- When Computers Can See & Perceive!!!

It has been well established and documented that the computational capabilities of computers far exceed that of human beings. Hence, since the middle of the 20th century, computation heavy activities have been attempted to be gradually automated by leveraging computers. With the advent and increasing proficiency of application of Machine Learning (ML), predictive models have taken precedence. Some of the examples of where ML has taken over are
- Customer retention by proactive identification of customers likely to terminate subscription
- Forecasting of sales, demand, revenue etc. for any industry
- Identification of customers for cross-selling, in any industry
- Identification of customers likely to default in let’s say mortgage payments
- Preventive Maintenance of machines by identification of machines likely to break down
However problems that had historically required human perception for arriving at the solution, were beyond the reach of classical (static) ML algorithms. The good news is that with the massive break throughs in Deep Learning (DL) since early 2010s, near human-like performance is being observed in solving such problems that traditionally required human intuition. The aforementioned perceptual problems required skills to process sound and images. So the ability to sense and process, through hearing and seeing seemed to be the major skill that could facilitate solution of such problems. These skills came naturally and intuitively to humans but had been long elusive for machines. Some of the examples of perceptual problems solved through application of DL are given below
- Near-human-level Image Classification and object detection
- Near-human-level speech recognition
- Near-human-level handwriting transcription
- Improved machine translation
- Improved text-to-speech conversion
- Digital assistants such as Google Now and Amazon Alexa
- Near-human-level autonomous driving
- Ability to answer natural-language questions
It must however be said that, this is just the beginning and we are merely scratching the surface of what can be achieved. There is research going on to foray into the space of formal reasoning as well. If successful, this may help human beings in fields of science, psychology, software development etc.
The question that comes to mind is, how does the machine do this i.e. gain the perceptual power to solve problems requiring human intuition. Number crunching, solving problems dealing with numbers and/or categories, with the application of supervised learning (or unsupervised learning) was within the realms of machines with huge computational capabilities. Being able to see and recognize components of an image is a new skill and this article’s focus is to bring to attention the process that is now giving computers the ability to see and perform like humans in solving problems involving images. The content for this article includes the following
- A brief introduction to Artificial Intelligence (AI) and Deep Learning (DL)
- Image Recognition by application of Fully Connected Layers (FCN) i.e. Multi-layer perceptron’s (MLP)
- Introduction to Convolution Neural Networks (CNN)
- Why is CNN used over MLPs for solving Image related problems
- Working of a CNN
- Comparison of performance between MLP and CNN
A brief introduction to Artificial Intelligence (AI) and DL
AI is a field that enables computers to mimic human intelligence by application of logic, if-then rules, decision trees and ML (including DL). Artificial Neural Network (ANN) is a branch of AI. The below pictorial representation will further elucidate the subsets of AI i.e. ML and DL. Data Science cuts across all layers of AI.

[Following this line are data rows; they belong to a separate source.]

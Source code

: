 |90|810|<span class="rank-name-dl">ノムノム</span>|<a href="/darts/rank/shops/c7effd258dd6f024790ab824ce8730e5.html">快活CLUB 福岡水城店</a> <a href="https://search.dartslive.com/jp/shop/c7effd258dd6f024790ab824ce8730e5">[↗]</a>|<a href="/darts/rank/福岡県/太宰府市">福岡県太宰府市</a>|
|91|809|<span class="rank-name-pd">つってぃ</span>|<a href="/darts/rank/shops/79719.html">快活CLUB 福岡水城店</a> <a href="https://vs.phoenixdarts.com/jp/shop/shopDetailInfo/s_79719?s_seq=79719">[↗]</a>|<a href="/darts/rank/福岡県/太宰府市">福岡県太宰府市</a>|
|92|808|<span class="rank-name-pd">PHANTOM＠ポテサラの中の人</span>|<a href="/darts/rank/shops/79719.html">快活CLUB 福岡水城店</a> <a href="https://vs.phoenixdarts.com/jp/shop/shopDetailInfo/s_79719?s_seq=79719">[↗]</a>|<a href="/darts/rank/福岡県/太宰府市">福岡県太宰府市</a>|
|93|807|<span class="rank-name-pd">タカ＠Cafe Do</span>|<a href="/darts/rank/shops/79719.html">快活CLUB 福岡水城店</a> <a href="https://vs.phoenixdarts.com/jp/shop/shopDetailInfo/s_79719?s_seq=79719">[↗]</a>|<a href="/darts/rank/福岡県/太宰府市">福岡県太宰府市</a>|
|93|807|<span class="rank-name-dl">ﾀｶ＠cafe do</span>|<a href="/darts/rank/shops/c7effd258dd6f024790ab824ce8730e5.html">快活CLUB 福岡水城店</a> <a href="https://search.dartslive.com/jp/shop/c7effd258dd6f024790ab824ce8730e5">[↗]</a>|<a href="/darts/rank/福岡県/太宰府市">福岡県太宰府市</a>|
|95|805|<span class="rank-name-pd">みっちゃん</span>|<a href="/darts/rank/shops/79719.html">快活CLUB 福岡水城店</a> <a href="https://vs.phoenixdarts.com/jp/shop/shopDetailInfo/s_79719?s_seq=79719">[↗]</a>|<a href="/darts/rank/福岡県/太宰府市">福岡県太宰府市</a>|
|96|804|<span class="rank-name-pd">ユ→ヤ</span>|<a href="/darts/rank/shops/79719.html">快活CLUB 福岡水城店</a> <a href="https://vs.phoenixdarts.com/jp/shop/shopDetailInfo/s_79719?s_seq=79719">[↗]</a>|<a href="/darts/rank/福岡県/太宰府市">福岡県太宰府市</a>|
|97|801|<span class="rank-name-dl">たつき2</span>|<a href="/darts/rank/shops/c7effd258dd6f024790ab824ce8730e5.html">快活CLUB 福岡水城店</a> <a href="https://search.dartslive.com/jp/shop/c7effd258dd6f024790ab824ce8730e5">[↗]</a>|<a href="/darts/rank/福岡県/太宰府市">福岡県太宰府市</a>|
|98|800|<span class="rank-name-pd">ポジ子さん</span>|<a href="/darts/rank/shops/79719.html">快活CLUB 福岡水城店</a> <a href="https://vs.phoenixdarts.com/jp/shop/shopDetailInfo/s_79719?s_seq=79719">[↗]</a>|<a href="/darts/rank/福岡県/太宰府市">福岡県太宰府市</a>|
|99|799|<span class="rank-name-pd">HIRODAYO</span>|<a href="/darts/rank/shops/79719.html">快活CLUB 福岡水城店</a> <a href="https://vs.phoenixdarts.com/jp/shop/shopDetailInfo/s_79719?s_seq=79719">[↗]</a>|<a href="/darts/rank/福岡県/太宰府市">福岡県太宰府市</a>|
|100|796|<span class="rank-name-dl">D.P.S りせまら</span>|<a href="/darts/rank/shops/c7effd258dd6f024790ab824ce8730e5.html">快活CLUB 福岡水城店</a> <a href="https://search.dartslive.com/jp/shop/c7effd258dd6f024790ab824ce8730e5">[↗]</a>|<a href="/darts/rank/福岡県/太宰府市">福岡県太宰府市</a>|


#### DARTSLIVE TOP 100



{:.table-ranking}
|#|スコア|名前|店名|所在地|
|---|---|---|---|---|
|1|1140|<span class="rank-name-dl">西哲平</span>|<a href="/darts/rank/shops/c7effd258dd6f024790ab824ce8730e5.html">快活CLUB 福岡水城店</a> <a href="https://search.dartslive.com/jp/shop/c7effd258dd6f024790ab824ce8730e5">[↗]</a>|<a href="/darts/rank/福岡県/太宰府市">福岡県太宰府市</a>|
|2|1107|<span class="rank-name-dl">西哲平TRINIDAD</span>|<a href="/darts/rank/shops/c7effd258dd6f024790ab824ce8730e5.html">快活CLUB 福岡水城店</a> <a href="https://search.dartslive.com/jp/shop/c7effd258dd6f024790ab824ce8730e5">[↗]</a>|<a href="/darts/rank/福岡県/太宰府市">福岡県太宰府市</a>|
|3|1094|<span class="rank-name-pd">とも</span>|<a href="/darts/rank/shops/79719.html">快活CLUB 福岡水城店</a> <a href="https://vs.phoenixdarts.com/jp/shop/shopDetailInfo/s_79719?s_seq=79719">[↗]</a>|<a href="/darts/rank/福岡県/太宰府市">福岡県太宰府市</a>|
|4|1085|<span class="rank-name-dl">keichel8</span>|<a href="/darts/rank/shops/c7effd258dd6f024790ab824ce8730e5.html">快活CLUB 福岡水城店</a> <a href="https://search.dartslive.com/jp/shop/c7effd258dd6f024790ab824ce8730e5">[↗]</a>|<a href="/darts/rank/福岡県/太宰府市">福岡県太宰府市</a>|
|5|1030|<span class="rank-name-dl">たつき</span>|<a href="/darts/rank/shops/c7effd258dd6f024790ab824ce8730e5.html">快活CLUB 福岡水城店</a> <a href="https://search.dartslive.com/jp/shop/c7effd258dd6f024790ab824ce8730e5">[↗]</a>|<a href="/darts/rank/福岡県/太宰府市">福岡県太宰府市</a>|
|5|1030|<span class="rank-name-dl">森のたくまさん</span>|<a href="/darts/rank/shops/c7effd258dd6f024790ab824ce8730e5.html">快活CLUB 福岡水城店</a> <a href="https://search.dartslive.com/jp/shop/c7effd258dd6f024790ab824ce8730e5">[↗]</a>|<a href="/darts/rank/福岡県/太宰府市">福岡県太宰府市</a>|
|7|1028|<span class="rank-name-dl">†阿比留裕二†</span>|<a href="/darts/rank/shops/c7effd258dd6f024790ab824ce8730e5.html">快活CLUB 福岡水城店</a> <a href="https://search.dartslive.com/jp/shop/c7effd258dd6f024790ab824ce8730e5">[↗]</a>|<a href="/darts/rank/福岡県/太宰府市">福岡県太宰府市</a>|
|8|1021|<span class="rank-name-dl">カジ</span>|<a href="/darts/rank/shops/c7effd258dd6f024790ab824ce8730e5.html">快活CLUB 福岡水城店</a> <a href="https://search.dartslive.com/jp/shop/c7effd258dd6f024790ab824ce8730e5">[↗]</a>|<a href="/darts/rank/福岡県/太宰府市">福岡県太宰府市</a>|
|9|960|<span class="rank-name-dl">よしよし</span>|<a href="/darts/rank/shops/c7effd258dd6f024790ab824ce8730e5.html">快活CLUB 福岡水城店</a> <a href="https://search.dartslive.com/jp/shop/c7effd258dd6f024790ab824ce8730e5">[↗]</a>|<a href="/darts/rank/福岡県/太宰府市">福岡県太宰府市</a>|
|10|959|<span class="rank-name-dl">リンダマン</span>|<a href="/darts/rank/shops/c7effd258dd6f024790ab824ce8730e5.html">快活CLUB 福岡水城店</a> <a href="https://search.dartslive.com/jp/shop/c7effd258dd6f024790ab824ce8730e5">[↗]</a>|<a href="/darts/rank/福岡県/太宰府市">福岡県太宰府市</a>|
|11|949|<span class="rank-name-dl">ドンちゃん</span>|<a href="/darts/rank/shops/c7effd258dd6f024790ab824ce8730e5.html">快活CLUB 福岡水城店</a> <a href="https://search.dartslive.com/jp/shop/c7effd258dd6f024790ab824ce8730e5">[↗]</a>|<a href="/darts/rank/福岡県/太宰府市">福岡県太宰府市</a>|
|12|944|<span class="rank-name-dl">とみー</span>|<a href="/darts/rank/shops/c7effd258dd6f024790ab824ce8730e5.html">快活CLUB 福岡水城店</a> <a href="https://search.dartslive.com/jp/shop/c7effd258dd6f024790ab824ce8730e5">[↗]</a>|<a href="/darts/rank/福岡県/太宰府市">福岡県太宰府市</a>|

The foundations of any ANN architecture starts with the premise that, the model needs to go through multiple iterations making allowance for mistakes, learn from mistakes and achieve salvation or saturation when it has learnt enough, thereby producing results equal to or similar to reality. The picture below gives us a brief idea of how an ANN looks like and introduce DL Neural Network.

ANN essentially is a structure consisting of multiple layers of processing units (i.e. neurons) that take input data and process it through successive layers to derive meaningful representations. The word deep in Deep Learning stands for this idea of successive layers of representation. How many layers contribute to a model of the data is called the depth of the model. The above diagram illustrates the structure better as we have a simple ANN with only one hidden layer and a DL Neural Network (DNN) with multiple hidden layers. Thus DL or DLNN is an ANN with multiple hidden layers.
The readers of this article are assumed to be familiar with the concepts that constitute the foundations of Supervised Learning and how DL leverages it to learn the patterns in data (in this case patterns in image) for achieving accurate results. Conceptual understanding of the below items will be required for better understanding of the rest of the article
- Supervised Learning
- Deep Learning
- Loss Function
- Gradient Descent
- Forward and Backward Propagation
For refresher, the reader can explore freely available material on these topics in internet or go through my published article, Foundations of Deep Learning. Going through each of the above concepts in-depth is beyond the scope of this article.
Image Recognition by application of Fully Connected Layers i.e. Multi-layer Perceptron’s
Let’s now delve into an practical example of how an ANN can be leveraged to see images and classify them to appropriate categories. We will start with application of a FCN on a real world dataset and gauge the efficiency achieved. The reader is assumed to have deeper understanding of what is a FCN and how it operates. At a very high level, FCN or MLP is an ANN where each element of every layer is connected to each element of the following layer. Figure 3 below illustrates how a FCN looks like. For more details, please refer to my published article, Foundations of Deep Learning.
The problem we will try to solve involves recognition of digits from images of house numbers taken from streets. The data set name is Street View House Numbers (SVHN). SVHN is a real-world image dataset for developing machine learning and object recognition algorithms with minimal requirement on data formatting but comes from a significantly harder, unsolved, real world problem (recognizing digits and numbers in natural scene images). SVHN is obtained from house numbers in Google Street View images.
The goal we are going to achieve is to take an image from the SVHN dataset and determine what that digit is. This is a multi-class classification problem with 10 possible classes, one for each digit 0–9. Digit ‘1’ has label 1, ‘9’ has label 9 and ‘0’ has label 10. Although, there are close to 6,00,000 images in this dataset, we have extracted 60,000 images (42000 training and 18000 test images) to do this project. The data comes in a MNIST-like format of 32-by-32 RGB images centered around a single digit (many of the images do contain some distractors at the sides).
We will use raw pixel values as input to the network. The images are matrices of size 32×32. So, we reshape the image matrix to an array of size 1024 ( 32*32 ) and feed this array to a ANN like below.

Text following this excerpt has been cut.